PROMPT:
What lines in the records below hold the string "will"? Please show them.

Data records:
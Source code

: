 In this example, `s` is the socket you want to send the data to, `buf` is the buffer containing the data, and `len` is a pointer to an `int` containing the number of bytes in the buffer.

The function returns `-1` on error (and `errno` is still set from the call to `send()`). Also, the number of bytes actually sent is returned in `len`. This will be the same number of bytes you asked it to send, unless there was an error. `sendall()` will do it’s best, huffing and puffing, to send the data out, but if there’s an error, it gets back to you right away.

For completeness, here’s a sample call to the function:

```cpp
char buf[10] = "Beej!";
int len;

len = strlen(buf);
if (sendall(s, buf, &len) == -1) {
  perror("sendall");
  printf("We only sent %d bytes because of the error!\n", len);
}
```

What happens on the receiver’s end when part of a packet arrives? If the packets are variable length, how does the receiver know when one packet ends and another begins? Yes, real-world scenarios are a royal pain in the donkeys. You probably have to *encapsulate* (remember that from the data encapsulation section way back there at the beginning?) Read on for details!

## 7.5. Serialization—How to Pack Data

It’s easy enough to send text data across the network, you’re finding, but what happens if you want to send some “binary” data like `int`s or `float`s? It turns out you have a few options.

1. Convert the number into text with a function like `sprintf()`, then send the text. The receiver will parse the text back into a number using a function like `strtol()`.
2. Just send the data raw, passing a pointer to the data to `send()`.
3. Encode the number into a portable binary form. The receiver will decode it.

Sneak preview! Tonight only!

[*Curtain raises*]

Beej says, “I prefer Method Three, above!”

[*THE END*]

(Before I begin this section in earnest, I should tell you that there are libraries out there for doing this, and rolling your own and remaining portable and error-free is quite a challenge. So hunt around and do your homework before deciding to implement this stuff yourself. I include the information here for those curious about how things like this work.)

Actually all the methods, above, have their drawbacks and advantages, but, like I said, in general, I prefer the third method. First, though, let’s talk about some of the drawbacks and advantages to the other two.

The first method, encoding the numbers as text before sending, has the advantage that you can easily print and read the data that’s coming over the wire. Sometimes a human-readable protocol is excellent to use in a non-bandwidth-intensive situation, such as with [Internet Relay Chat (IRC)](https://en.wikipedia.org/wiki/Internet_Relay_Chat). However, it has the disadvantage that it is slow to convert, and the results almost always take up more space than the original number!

ANSWER AREA:
The function returns `-1` on error (and `errno` is still set from the call to `send()`). Also, the number of bytes actually sent is returned in `len`. This will be the same number of bytes you asked it to send, unless there was an error. `sendall()` will do it’s best, huffing and puffing, to send the data out, but if there’s an error, it gets back to you right away.
1. Convert the number into text with a function like `sprintf()`, then send the text. The receiver will parse the text back into a number using a function like `strtol()`.
3. Encode the number into a portable binary form. The receiver will decode it.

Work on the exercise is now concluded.